Elizabeth Phillips, a venerable professor of Romantic poetry and mentor to generations of Wake Forest women, who served for over thirty years on the English faculty and remained a beloved member of the College community after her retirement, died June 24 at her home near campus. She was eighty-nine.

Elizabeth Phillips in her home

Phillips, a native of Spruce Pine in western North Carolina, earned her bachelor’s degree in English from the Women’s College of the University of North Carolina (now UNC-G) in Greensboro. Her early career was an odyssey—a year back in Spruce Pine teaching high school English, followed by a three-year stint in the public relations office of Women’s College; attendance at the Writer’s Workshop at the University of Iowa, where she earned a master’s degree; a brief turn at Lees-McRae College; then, to Butler University in Indiana; to graduate school at the University of Minnesota; to a teaching post at a small women’s college in Milwaukee; and, finally, to the University of Pennsylvania, where she earned her Ph.D. in English before being hired by Wake Forest in 1957.

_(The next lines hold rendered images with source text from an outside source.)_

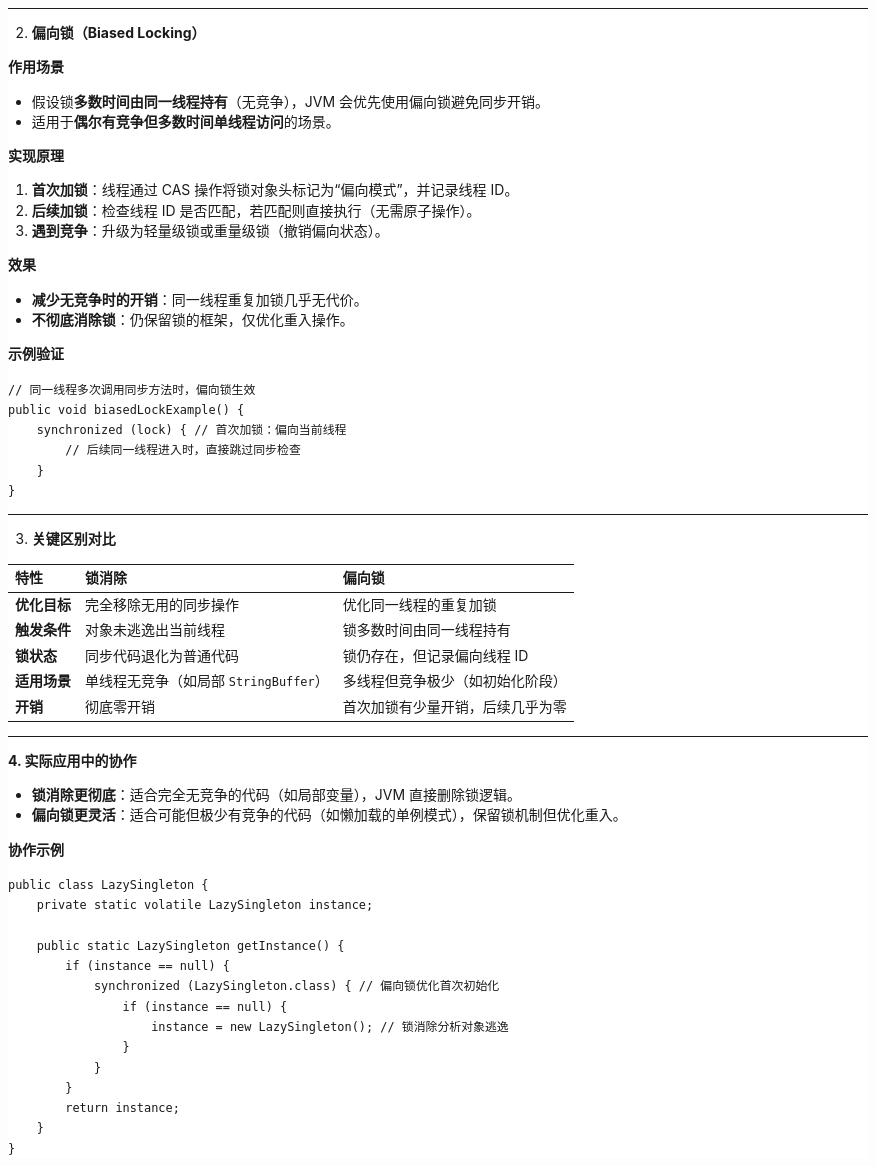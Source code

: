 ------

2. **偏向锁（Biased Locking）**

**作用场景**

- 假设锁**多数时间由同一线程持有**（无竞争），JVM 会优先使用偏向锁避免同步开销。
- 适用于**偶尔有竞争但多数时间单线程访问**的场景。

**实现原理**

1. **首次加锁**：线程通过 CAS 操作将锁对象头标记为“偏向模式”，并记录线程 ID。
2. **后续加锁**：检查线程 ID 是否匹配，若匹配则直接执行（无需原子操作）。
3. **遇到竞争**：升级为轻量级锁或重量级锁（撤销偏向状态）。

**效果**

- **减少无竞争时的开销**：同一线程重复加锁几乎无代价。
- **不彻底消除锁**：仍保留锁的框架，仅优化重入操作。

**示例验证**

```
// 同一线程多次调用同步方法时，偏向锁生效
public void biasedLockExample() {
    synchronized (lock) { // 首次加锁：偏向当前线程
        // 后续同一线程进入时，直接跳过同步检查
    }
}
```

------

3. **关键区别对比**

| **特性**     | **锁消除**                            | **偏向锁**                       |
| :----------- | :------------------------------------ | :------------------------------- |
| **优化目标** | 完全移除无用的同步操作                | 优化同一线程的重复加锁           |
| **触发条件** | 对象未逃逸出当前线程                  | 锁多数时间由同一线程持有         |
| **锁状态**   | 同步代码退化为普通代码                | 锁仍存在，但记录偏向线程 ID      |
| **适用场景** | 单线程无竞争（如局部 `StringBuffer`） | 多线程但竞争极少（如初始化阶段） |
| **开销**     | 彻底零开销                            | 首次加锁有少量开销，后续几乎为零 |

------

**4. 实际应用中的协作**

- **锁消除更彻底**：适合完全无竞争的代码（如局部变量），JVM 直接删除锁逻辑。
- **偏向锁更灵活**：适合可能但极少有竞争的代码（如懒加载的单例模式），保留锁机制但优化重入。

**协作示例**

```
public class LazySingleton {
    private static volatile LazySingleton instance;
    
    public static LazySingleton getInstance() {
        if (instance == null) {
            synchronized (LazySingleton.class) { // 偏向锁优化首次初始化
                if (instance == null) {
                    instance = new LazySingleton(); // 锁消除分析对象逃逸
                }
            }
        }
        return instance;
    }
}
```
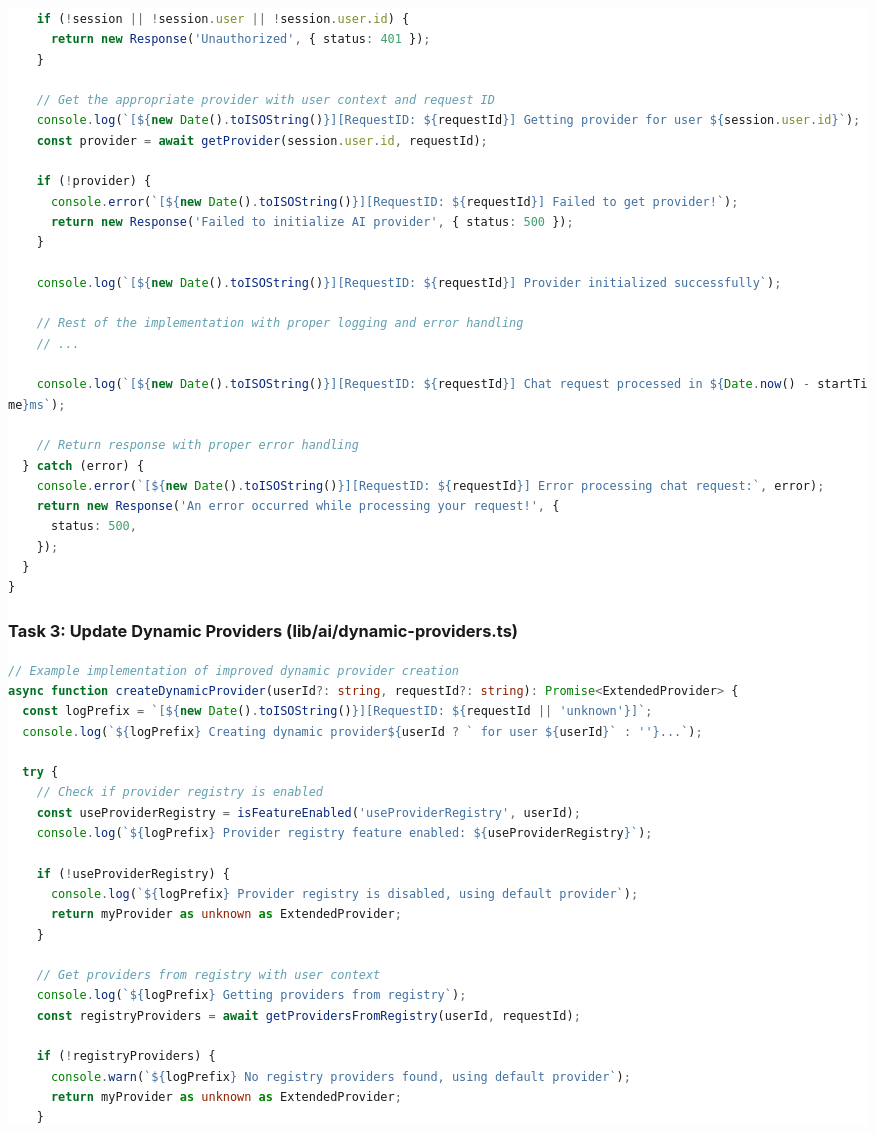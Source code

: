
 ```typescript
    if (!session || !session.user || !session.user.id) {
      return new Response('Unauthorized', { status: 401 });
    }
    
    // Get the appropriate provider with user context and request ID
    console.log(`[${new Date().toISOString()}][RequestID: ${requestId}] Getting provider for user ${session.user.id}`);
    const provider = await getProvider(session.user.id, requestId);
    
    if (!provider) {
      console.error(`[${new Date().toISOString()}][RequestID: ${requestId}] Failed to get provider!`);
      return new Response('Failed to initialize AI provider', { status: 500 });
    }
    
    console.log(`[${new Date().toISOString()}][RequestID: ${requestId}] Provider initialized successfully`);
    
    // Rest of the implementation with proper logging and error handling
    // ...
    
    console.log(`[${new Date().toISOString()}][RequestID: ${requestId}] Chat request processed in ${Date.now() - startTime}ms`);
    
    // Return response with proper error handling
  } catch (error) {
    console.error(`[${new Date().toISOString()}][RequestID: ${requestId}] Error processing chat request:`, error);
    return new Response('An error occurred while processing your request!', {
      status: 500,
    });
  }
}
```

### Task 3: Update Dynamic Providers (lib/ai/dynamic-providers.ts)

```typescript
// Example implementation of improved dynamic provider creation
async function createDynamicProvider(userId?: string, requestId?: string): Promise<ExtendedProvider> {
  const logPrefix = `[${new Date().toISOString()}][RequestID: ${requestId || 'unknown'}]`;
  console.log(`${logPrefix} Creating dynamic provider${userId ? ` for user ${userId}` : ''}...`);
  
  try {
    // Check if provider registry is enabled
    const useProviderRegistry = isFeatureEnabled('useProviderRegistry', userId);
    console.log(`${logPrefix} Provider registry feature enabled: ${useProviderRegistry}`);
    
    if (!useProviderRegistry) {
      console.log(`${logPrefix} Provider registry is disabled, using default provider`);
      return myProvider as unknown as ExtendedProvider;
    }
    
    // Get providers from registry with user context
    console.log(`${logPrefix} Getting providers from registry`);
    const registryProviders = await getProvidersFromRegistry(userId, requestId);
    
    if (!registryProviders) {
      console.warn(`${logPrefix} No registry providers found, using default provider`);
      return myProvider as unknown as ExtendedProvider;
    }
```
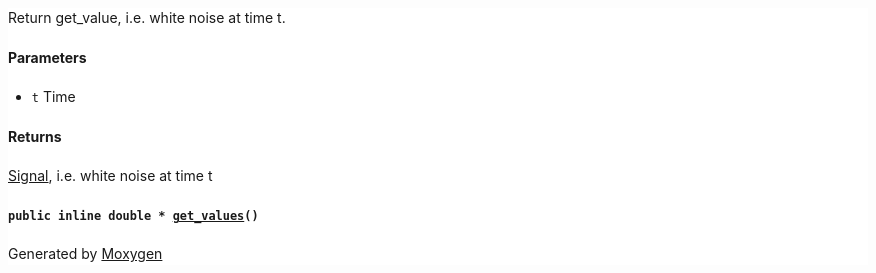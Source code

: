 Return get_value, i.e. white noise at time t.

#### Parameters
* `t` Time 

#### Returns
[Signal](#classSignal), i.e. white noise at time t

#### `public inline double * `[`get_values`](#classWhiteNoiseSignal_1a493f704916ce0c91cf28dbb4ddc3ba27)`()` 

Generated by [Moxygen](https://sourcey.com/moxygen)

Along with her poetry books, the peripatetic English scholar brought with her an independent streak and a tough skin. When the man who hired her, Dean of the College William Archie, asked her in her job interview what she could contribute to a “good Baptist college,” she replied, “Criticism.”

Yet she always tempered her feistiness with a certain graciousness and humility. One of the five women on the faculty when she was hired — the late Jeanne Owen, who taught business law and would become the first woman to achieve the rank of full professor at Wake Forest — warned her: “If you’re going to be a woman on this faculty, you’ll have to be better than the men.” Replied Phillips, “I’ve met the men in my department, and I doubt I can be better than them.”

Befriended and nurtured by her colleagues — especially by the males in her department whom she had in mind when responding to Owen — Phillips flourished and proceeded to enjoy a long career as a poetry teacher, mentor, and role model to young women.

Phillips was born with a congenital cataract in her left eye and lost sight in it when she was very young after several unsuccessful operations. Reading was a lifelong challenge for her as a result, and might have accounted for why she favored poetry over prose. But she never lost sight of her love of reading, nor of her desire to teach.

She retired in 1989 and received the University’s highest honor, the Medallion of Merit, in 1992. In 2007, the Women’s and Gender Studies Program started an award in her name that is given at Commencement each year to the student author of the best essay on a topic relevant to gender issues.